I used to have a Plan too. I got mine from reading too many Cosmopolitan magazines, but this was my Plan:
- Go to university and get a degree in something awesome that would give me the opportunity and means to be rich.
- Get a high-paying job directly out of school and start saving for the Perfect House.
- Meet the Perfect Man whose Plan complements my Plan.
- Have my picture taken for Cosmopolitan magazine as one of the most influential people under 30 while looking very poised, perfect and totally hot.
This is what actually happened:
- Went to university and got a English Literature degree.
- Worked at a series of uninspiring jobs for a series of uninspiring people for peanuts.
- Seriously dated men (and married one) who were totally wrong for me.
- Stopped reading Cosmopolitan magazine ages ago and have certainly never had my picture in it.
I am coming to realize (with the help of a few people who regularly beat this into my head) that my worth as a person shouldn’t be tied up with accomplishments. That’s not to say I shouldn’t be proud of the things I do well or give myself a pat on the back when I’ve earned it, but that the sum of who I am is not how much I make or what I do to make it.
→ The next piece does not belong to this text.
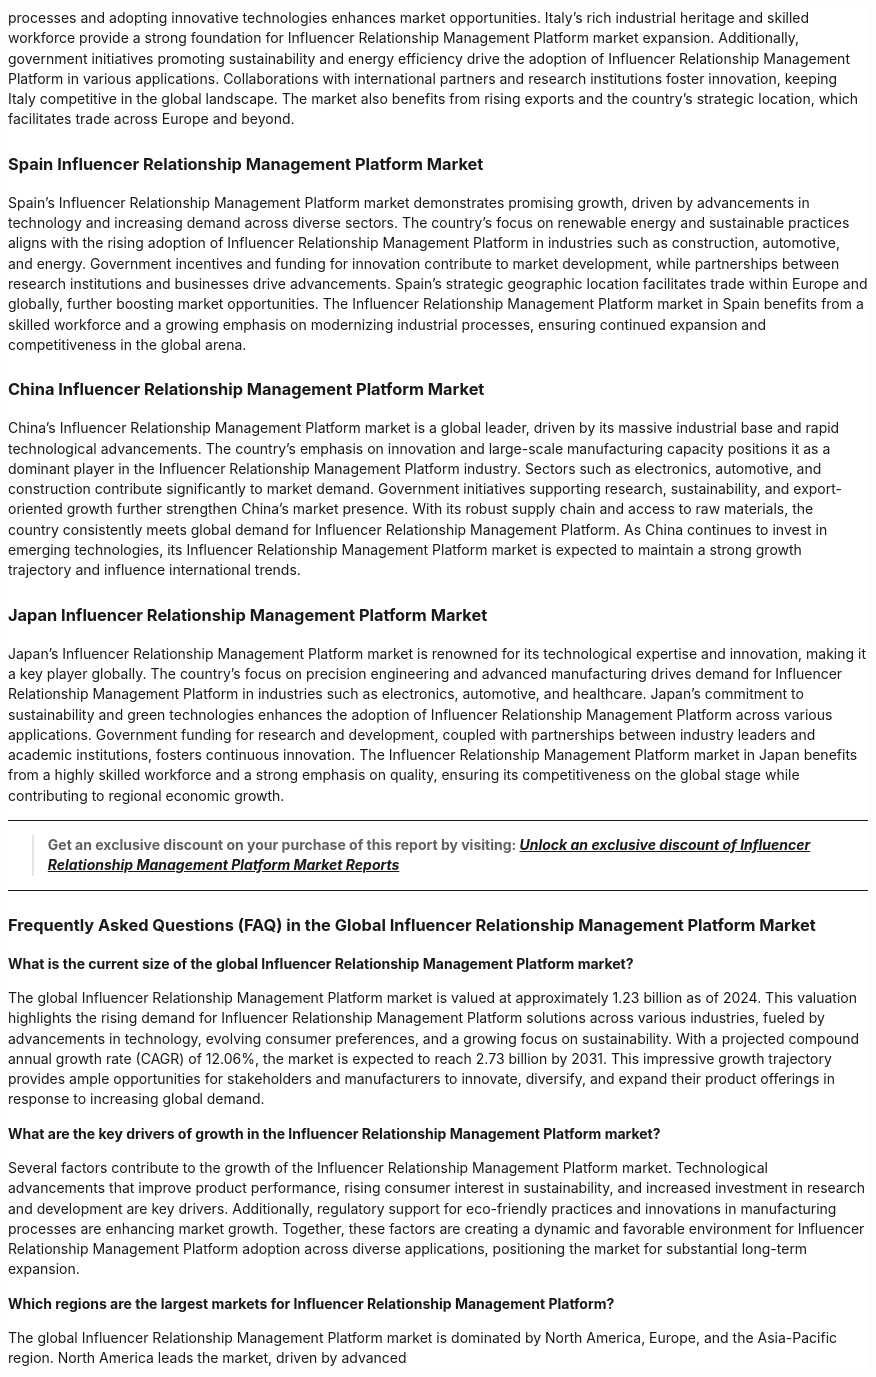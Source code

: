 processes and adopting innovative technologies enhances market opportunities. Italy&rsquo;s rich industrial heritage and skilled workforce provide a strong foundation for Influencer Relationship Management Platform market expansion. Additionally, government initiatives promoting sustainability and energy efficiency drive the adoption of Influencer Relationship Management Platform in various applications. Collaborations with international partners and research institutions foster innovation, keeping Italy competitive in the global landscape. The market also benefits from rising exports and the country&rsquo;s strategic location, which facilitates trade across Europe and beyond.</p><h3>Spain Influencer Relationship Management Platform Market</h3><p>Spain&rsquo;s Influencer Relationship Management Platform market demonstrates promising growth, driven by advancements in technology and increasing demand across diverse sectors. The country&rsquo;s focus on renewable energy and sustainable practices aligns with the rising adoption of Influencer Relationship Management Platform in industries such as construction, automotive, and energy. Government incentives and funding for innovation contribute to market development, while partnerships between research institutions and businesses drive advancements. Spain&rsquo;s strategic geographic location facilitates trade within Europe and globally, further boosting market opportunities. The Influencer Relationship Management Platform market in Spain benefits from a skilled workforce and a growing emphasis on modernizing industrial processes, ensuring continued expansion and competitiveness in the global arena.</p><h3>China Influencer Relationship Management Platform Market</h3><p>China&rsquo;s Influencer Relationship Management Platform market is a global leader, driven by its massive industrial base and rapid technological advancements. The country&rsquo;s emphasis on innovation and large-scale manufacturing capacity positions it as a dominant player in the Influencer Relationship Management Platform industry. Sectors such as electronics, automotive, and construction contribute significantly to market demand. Government initiatives supporting research, sustainability, and export-oriented growth further strengthen China&rsquo;s market presence. With its robust supply chain and access to raw materials, the country consistently meets global demand for Influencer Relationship Management Platform. As China continues to invest in emerging technologies, its Influencer Relationship Management Platform market is expected to maintain a strong growth trajectory and influence international trends.</p><h3>Japan Influencer Relationship Management Platform Market</h3><p>Japan&rsquo;s Influencer Relationship Management Platform market is renowned for its technological expertise and innovation, making it a key player globally. The country&rsquo;s focus on precision engineering and advanced manufacturing drives demand for Influencer Relationship Management Platform in industries such as electronics, automotive, and healthcare. Japan&rsquo;s commitment to sustainability and green technologies enhances the adoption of Influencer Relationship Management Platform across various applications. Government funding for research and development, coupled with partnerships between industry leaders and academic institutions, fosters continuous innovation. The Influencer Relationship Management Platform market in Japan benefits from a highly skilled workforce and a strong emphasis on quality, ensuring its competitiveness on the global stage while contributing to regional economic growth.</p><hr /><blockquote><p><strong>Get an exclusive discount on your purchase of this report by visiting: <em><a href="://marketresearchpulse.com/ask-for-discount/301125?utm_source=Github&amp;utm_medium=0112">Unlock an exclusive discount of Influencer Relationship Management Platform Market Reports</a></em>&nbsp;</strong></p></blockquote><hr /><h3>Frequently Asked Questions (FAQ) in the Global Influencer Relationship Management Platform Market</h3><p><strong>What is the current size of the global Influencer Relationship Management Platform market?</strong></p><p>The global Influencer Relationship Management Platform market is valued at approximately 1.23 billion as of 2024. This valuation highlights the rising demand for Influencer Relationship Management Platform solutions across various industries, fueled by advancements in technology, evolving consumer preferences, and a growing focus on sustainability. With a projected compound annual growth rate (CAGR) of 12.06%, the market is expected to reach 2.73 billion by 2031. This impressive growth trajectory provides ample opportunities for stakeholders and manufacturers to innovate, diversify, and expand their product offerings in response to increasing global demand.</p><p><strong>What are the key drivers of growth in the Influencer Relationship Management Platform market?</strong></p><p>Several factors contribute to the growth of the Influencer Relationship Management Platform market. Technological advancements that improve product performance, rising consumer interest in sustainability, and increased investment in research and development are key drivers. Additionally, regulatory support for eco-friendly practices and innovations in manufacturing processes are enhancing market growth. Together, these factors are creating a dynamic and favorable environment for Influencer Relationship Management Platform adoption across diverse applications, positioning the market for substantial long-term expansion.</p><p><strong>Which regions are the largest markets for Influencer Relationship Management Platform?</strong></p><p>The global Influencer Relationship Management Platform market is dominated by North America, Europe, and the Asia-Pacific region. North America leads the market, driven by advanced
I’m 32 and I’m only now coming to see this – and I still have a long way to go before I believe it enough to live it.
I have often felt that not fulfilling the Plan made me inherently unlovable – something that was reinforced by the daily behaviour of one of my ex’s. The message to me seemed to be: “Get a good paying job, work at it constantly, make lots of money and I will adore/respect/love you.”
I tried that. I worried constantly about how to get the Right Job and spent hours applying for positions I wasn’t all that interested in. I wanted to be the person whose Plan was the right kind of plan. I desperately wanted the approval of my ex, my friends, my parents and the perfect strangers I was sure to meet at cocktail parties.
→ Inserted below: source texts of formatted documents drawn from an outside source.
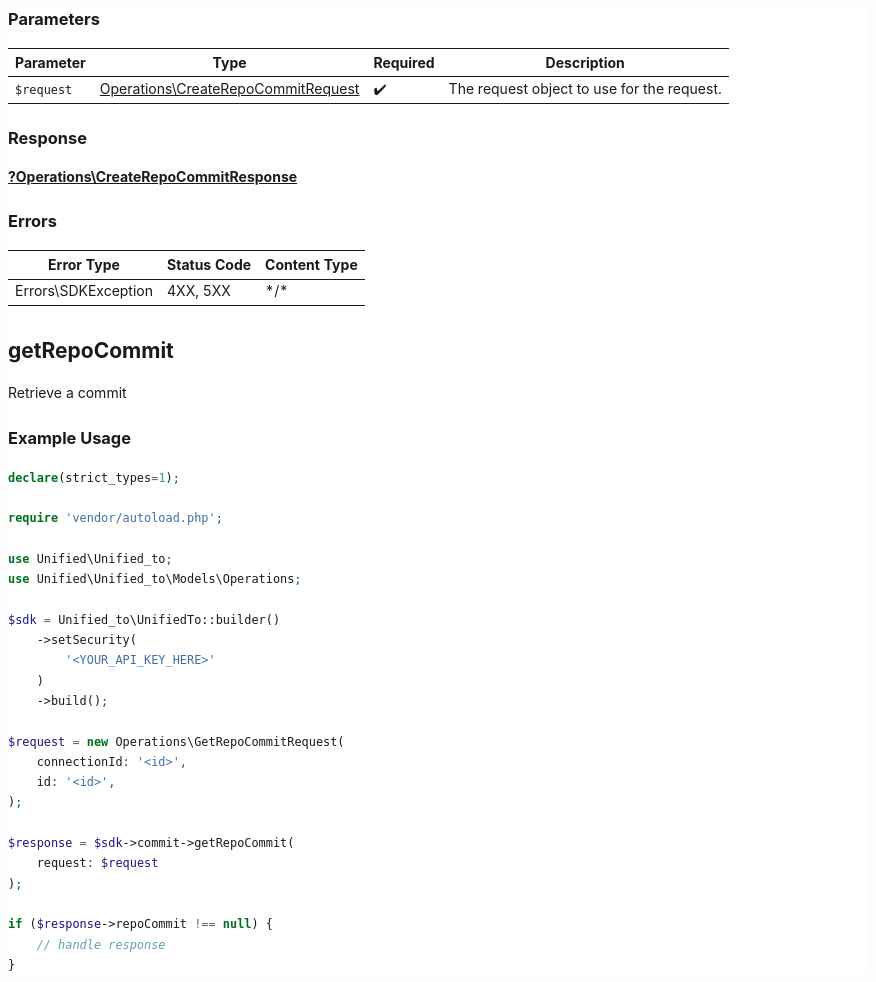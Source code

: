 ### Parameters

| Parameter                                                                                | Type                                                                                     | Required                                                                                 | Description                                                                              |
| ---------------------------------------------------------------------------------------- | ---------------------------------------------------------------------------------------- | ---------------------------------------------------------------------------------------- | ---------------------------------------------------------------------------------------- |
| `$request`                                                                               | [Operations\CreateRepoCommitRequest](../../Models/Operations/CreateRepoCommitRequest.md) | :heavy_check_mark:                                                                       | The request object to use for the request.                                               |

### Response

**[?Operations\CreateRepoCommitResponse](../../Models/Operations/CreateRepoCommitResponse.md)**

### Errors

| Error Type          | Status Code         | Content Type        |
| ------------------- | ------------------- | ------------------- |
| Errors\SDKException | 4XX, 5XX            | \*/\*               |

## getRepoCommit

Retrieve a commit

### Example Usage


```php
declare(strict_types=1);

require 'vendor/autoload.php';

use Unified\Unified_to;
use Unified\Unified_to\Models\Operations;

$sdk = Unified_to\UnifiedTo::builder()
    ->setSecurity(
        '<YOUR_API_KEY_HERE>'
    )
    ->build();

$request = new Operations\GetRepoCommitRequest(
    connectionId: '<id>',
    id: '<id>',
);

$response = $sdk->commit->getRepoCommit(
    request: $request
);

if ($response->repoCommit !== null) {
    // handle response
}
```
In my daydreams, a well-dressed woman at a cocktail party would say “What do you do?” and I would say (while smoothing an imaginary wrinkle from my very hot designer Little Black Dress) “Oh, I am the editor of all those books on the New York Times best-seller list. Tom Clancy and I are actually having lunch tomorrow.” And she’d laugh; a rich and approving laugh, and I’d be IN.
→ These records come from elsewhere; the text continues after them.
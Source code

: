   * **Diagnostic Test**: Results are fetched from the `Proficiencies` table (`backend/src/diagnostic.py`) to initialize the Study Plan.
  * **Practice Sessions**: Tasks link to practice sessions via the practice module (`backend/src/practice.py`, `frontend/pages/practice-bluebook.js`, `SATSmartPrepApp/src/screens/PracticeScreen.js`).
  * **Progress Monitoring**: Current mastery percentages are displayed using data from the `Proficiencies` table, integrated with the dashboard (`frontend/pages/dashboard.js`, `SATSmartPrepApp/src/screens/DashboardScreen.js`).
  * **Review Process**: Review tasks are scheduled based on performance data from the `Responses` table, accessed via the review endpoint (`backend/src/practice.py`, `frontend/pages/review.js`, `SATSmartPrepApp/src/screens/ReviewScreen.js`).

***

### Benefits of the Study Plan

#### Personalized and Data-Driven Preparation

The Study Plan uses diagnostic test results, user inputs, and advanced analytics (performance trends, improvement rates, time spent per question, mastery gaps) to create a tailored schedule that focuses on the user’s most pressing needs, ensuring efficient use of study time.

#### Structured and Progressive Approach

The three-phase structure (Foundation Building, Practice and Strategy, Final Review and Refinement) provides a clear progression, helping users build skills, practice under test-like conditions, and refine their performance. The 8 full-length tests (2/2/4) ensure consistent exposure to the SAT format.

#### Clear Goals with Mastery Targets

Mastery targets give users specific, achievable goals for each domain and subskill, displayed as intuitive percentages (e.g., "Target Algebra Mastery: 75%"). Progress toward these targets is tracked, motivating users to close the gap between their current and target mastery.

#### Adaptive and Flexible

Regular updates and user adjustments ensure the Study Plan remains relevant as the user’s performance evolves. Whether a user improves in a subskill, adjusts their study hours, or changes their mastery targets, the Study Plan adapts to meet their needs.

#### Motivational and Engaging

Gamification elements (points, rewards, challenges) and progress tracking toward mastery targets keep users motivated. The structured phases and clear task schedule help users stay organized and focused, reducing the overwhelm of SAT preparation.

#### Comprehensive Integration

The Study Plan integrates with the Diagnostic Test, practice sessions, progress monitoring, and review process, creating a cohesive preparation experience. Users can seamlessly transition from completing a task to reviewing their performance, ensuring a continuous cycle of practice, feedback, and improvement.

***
I would be one of those women in Cosmo who was making $80k a year at the age of 25 and I would do it with style and grace. I would tell the interviewer “This really just started as a hobby and the next thing you know I’m getting all these crazy offers! I’m still surprised by my own success!.”
I’ve got quite the imagination, but I haven’t entirely neglected the Plan I originally made. My English Literature degree has not been the ticket to the big time. To be truthful though; I knew that when I signed on, but I figured since I was good at reading I might as well get credit for it . I have not had many jobs that I generally liked going to and I left the last one about two weeks ago because it was making me insane in a bad way.
I still don’t read Cosmopolitan, because I find it hard to believe that there are 50 new ways to please your man in bed every single month as their magazine seems to claim on every cover I can remember.
I have, however, met the Perfect Man. It took a few duds (and boy could I tell you stories!), but I finally met him and his Plan is to be happy. I like his Plan a lot and have begun to think I ought to adopt it.
So, I don’t have the perfect career where I make loads of money and my sweetheart and I live in a rented apartment below one of the most spoiled three year-olds I’ve ever met and I have yet to attend a cocktail party in a designer dress or otherwise…but who cares?
I have a few very good friends who don’t care what I do for a living or how much I make so long as I am happy, I have a fiancee who is absolutely perfect for me and the further I get from the Plan and all it’s attendant stupidities, the happier I am.
It’s cliched, but it really is the grit that seeps into the oyster shell that makes the pearl.